XHTML compliance might be a little controversial. I'm not here to persuade you to love XHTML - but I do have some experience parsing HTML and can reasonably make a few claims:

  • HTML syntax errors are tricky for browsers to interpret and (historically) no two work the same way
  • Parsing ambiguity leads to rendering issues which create browser-specific quirks and surprises
  • HTML5 is more prescriptive about invalid syntax, but nothing beats a well-formed document
  • Being able to confidently parse web pages with simple tools is pleasant and quite handy
  • Putting a close '/' on your img and br tags is a small price to pay for peace of mind :)

Accordingly, grunt-check-pages will (optionally) parse each page as XML and report the issues it finds.

 

grunt.initConfig({
  checkPages: {
    development: {
      options: {
        pageUrls: [
          'http://localhost:8080/',
          'http://localhost:8080/blog',
          'http://localhost:8080/about.html'
        ],
        checkLinks: true,
        onlySameDomainLinks: true,
        disallowRedirect: false,
        linksToIgnore: [
          'http://localhost:8080/broken.html'
        ],
        checkXhtml: true
      }
    },
    production: {
      options: {
        pageUrls: [
          'http://example.com/',
          'http://example.com/blog',
          'http://example.com/about.html'
        ],
        checkLinks: true,
        checkXhtml: true
      }
    }
  }
});

Something I find useful (and outline above) is to define separate configurations for development and production. My development configuration limits itself to links within the blog and ignores some that don't work when I'm self-hosting. My production configuration tests everything across a broader set of pages. This lets me iterate quickly during development while validating the live deployment more thoroughly.
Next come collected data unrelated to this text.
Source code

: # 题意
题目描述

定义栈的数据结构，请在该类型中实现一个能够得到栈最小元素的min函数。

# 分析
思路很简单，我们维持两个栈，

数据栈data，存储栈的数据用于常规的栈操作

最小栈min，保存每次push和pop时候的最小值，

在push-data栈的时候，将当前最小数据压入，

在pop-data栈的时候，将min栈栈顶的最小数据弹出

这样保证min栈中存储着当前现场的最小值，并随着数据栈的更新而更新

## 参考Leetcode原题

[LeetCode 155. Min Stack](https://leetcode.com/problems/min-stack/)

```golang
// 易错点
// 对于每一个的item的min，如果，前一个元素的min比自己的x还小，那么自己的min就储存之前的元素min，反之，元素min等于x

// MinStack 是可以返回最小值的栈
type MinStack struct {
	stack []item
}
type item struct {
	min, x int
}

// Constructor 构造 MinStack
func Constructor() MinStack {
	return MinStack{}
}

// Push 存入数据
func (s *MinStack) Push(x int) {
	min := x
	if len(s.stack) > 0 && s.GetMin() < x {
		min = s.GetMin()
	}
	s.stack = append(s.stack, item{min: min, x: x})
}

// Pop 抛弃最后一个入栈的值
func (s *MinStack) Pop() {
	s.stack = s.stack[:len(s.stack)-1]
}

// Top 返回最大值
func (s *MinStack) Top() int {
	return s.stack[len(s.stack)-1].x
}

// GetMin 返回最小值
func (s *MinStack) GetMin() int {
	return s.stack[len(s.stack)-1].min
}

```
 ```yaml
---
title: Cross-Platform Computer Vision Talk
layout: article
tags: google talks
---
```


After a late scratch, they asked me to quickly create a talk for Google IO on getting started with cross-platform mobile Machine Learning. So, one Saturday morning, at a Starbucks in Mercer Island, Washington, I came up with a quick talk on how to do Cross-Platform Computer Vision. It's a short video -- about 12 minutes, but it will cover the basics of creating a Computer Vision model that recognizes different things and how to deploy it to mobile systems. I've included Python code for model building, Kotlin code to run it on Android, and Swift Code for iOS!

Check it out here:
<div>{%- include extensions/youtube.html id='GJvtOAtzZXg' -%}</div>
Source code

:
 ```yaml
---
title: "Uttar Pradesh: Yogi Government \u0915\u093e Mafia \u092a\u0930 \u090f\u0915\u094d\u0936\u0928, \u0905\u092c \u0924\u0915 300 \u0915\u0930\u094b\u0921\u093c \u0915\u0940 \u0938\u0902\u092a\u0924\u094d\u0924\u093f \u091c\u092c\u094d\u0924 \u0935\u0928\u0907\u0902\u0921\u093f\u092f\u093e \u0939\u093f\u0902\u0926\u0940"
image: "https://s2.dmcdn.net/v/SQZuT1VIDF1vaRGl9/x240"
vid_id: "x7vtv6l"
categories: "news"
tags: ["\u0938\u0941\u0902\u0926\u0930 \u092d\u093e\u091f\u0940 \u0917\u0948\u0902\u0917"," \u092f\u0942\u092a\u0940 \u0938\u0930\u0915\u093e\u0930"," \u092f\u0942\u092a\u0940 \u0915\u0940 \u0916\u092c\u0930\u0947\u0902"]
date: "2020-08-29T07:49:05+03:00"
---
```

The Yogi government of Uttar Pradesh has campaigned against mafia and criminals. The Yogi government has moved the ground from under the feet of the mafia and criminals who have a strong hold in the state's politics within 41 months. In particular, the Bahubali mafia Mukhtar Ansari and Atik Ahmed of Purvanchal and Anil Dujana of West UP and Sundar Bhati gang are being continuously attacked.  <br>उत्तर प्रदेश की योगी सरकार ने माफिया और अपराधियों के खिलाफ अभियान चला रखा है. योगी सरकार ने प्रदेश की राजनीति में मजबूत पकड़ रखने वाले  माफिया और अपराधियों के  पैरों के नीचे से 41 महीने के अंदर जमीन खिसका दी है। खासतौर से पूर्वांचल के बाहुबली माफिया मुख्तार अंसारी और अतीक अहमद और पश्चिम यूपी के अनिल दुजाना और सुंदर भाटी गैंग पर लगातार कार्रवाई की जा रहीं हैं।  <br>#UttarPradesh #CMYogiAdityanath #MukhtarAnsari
If you'd like to incorporate grunt-check-pages into your workflow, you can get it via grunt-check-pages on npm or grunt-check-pages on GitHub. And if you have any feedback, please let me know!

 

Footnote: grunt-check-pages is not a site crawler; it looks at exactly the set of pages you ask it to. If you're looking for a crawler, you may be interested in something like grunt-link-checker (though I haven't used it myself).